A man pointing at somethingCohort 12: An Indonesian Story

Reminiscences of Tejinder Bhogal, Lead-India, Trainer & Facilitator.

When I think back about the ten days I spent in Indonesia, I am inclined to imitate Steinbeck and say: Cohort 12 was a splash of flowers, a gust of crazy energy, a Babel of accents, the slap of masking tapes on charts, a drama for the media, a concentration of power points.

Trainers and Trainees, we rushed from room to room, intent on finishing one or the other group discussions, or ensuring that the training sessions went off well, and on schedule. In between group discussions and the training sessions we trainers and facilitators squeezed in our own reviews and plans. These discussions carried out in a room incredibly full of training material, power lines, internet cables, and the buzz of the local Indonesian support group – for whom the room was also the field office for the event – tended to be entertaining and fractious in equal quantities.

Our trainers’ group was both skillful and, entertainingly different.
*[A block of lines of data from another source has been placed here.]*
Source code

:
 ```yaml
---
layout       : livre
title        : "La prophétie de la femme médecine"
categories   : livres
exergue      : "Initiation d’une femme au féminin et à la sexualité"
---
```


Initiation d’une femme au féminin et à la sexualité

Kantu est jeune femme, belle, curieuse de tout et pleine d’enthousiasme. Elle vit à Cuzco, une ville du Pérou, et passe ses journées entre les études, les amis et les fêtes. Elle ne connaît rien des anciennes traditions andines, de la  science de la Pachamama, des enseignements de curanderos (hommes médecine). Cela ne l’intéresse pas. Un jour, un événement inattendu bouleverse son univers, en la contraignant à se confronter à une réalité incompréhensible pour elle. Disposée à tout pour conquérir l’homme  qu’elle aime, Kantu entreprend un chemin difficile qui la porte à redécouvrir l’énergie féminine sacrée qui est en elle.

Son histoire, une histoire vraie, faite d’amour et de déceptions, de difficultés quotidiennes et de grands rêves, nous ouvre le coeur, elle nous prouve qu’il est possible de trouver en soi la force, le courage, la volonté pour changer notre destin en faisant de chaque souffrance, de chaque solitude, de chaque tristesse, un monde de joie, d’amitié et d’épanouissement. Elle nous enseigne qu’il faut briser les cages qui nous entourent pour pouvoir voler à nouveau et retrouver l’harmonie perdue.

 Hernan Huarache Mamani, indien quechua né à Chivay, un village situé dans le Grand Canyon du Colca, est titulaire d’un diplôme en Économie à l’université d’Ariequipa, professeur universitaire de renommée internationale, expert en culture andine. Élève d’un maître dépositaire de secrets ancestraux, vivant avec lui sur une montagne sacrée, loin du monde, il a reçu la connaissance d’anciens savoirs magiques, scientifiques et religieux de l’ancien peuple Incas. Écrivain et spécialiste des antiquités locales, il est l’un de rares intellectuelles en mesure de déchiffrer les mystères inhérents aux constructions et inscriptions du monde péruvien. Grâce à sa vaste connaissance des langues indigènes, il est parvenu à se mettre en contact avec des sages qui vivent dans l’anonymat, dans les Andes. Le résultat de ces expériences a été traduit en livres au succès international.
There was Abdour Khadir, a young fifty-some Grandfather from Senegal who used tales from his childhood to leaven the training sessions; there was the stunning Uzbek Saodat who despite her other-worldly expressions, and her assertion that she was handling an training session for the first time, promoted one of the most exhilarating groups in this event.

Saodat’s (and Wiwien’s) working group, incidentally, prepared a presentation of their field trip in a few hours which combined slick entertainment reminiscent of Richard Gere’s Chicago (the 2002 Hollywood musical) with penetrating insights into Climate issues. Watching the group in action, I knew that if there was one abiding memory that I would take back it would be of this group – this international group of Asians, Africans, Europeans and Americans, who had hardly known each other for a few days, but who had been now able to work so confidently, seamlessly and creatively with each other.

There were others trainers too, Wiwien, Any & Chandra representing the soft-spoken, smiling, unflustered Indonesian cool (“What problem, no problem! Ha, Ha!”), Aida with her explosive Mexican exhilaration, Fernando, the Brazilian, the eternal friend (“take it easy, why don’t you come and have a beer”), the New Zealander Gitanjali Bedi with her serious spiritual concerns, and many others who worked together right from an early breakfast in the morning to an exhausted dinner in the evening. In all this, I learnt how to deal with different trainers with very different cultural orientations: from the always-on-her- toes Canadian Carole, to the philosophical Brazilian D’ Alberto; how to speak ever so slowly with an internationally mixed audience, and how to fit my own creativity into the broad sketch provided by Lead International.

The event had started with a free flowing presentation by Emil Salim – the head of the Indonesian team to COP 13 - that laid bare the issues of climate change with such humor, clarity and simplicity it seemed that we did not need any more training. Emil’s mood was chatty and easy, and though that session was supposed to be formal, in our minds we had already taken off our formal wear to get into a comfortable thinking and discussion mode.

The event ended the way it had gone on, with energy, and by then, the usual gust of craziness. At this, the last formal event Simon, the LEAD chief honcho, flung his coat gleefully into the audience (the wicked among us wondered what else would follow) before starting off the certificate awarding session. If ever there an event which combined zest with serious exposure to the global issues of climate: this was one.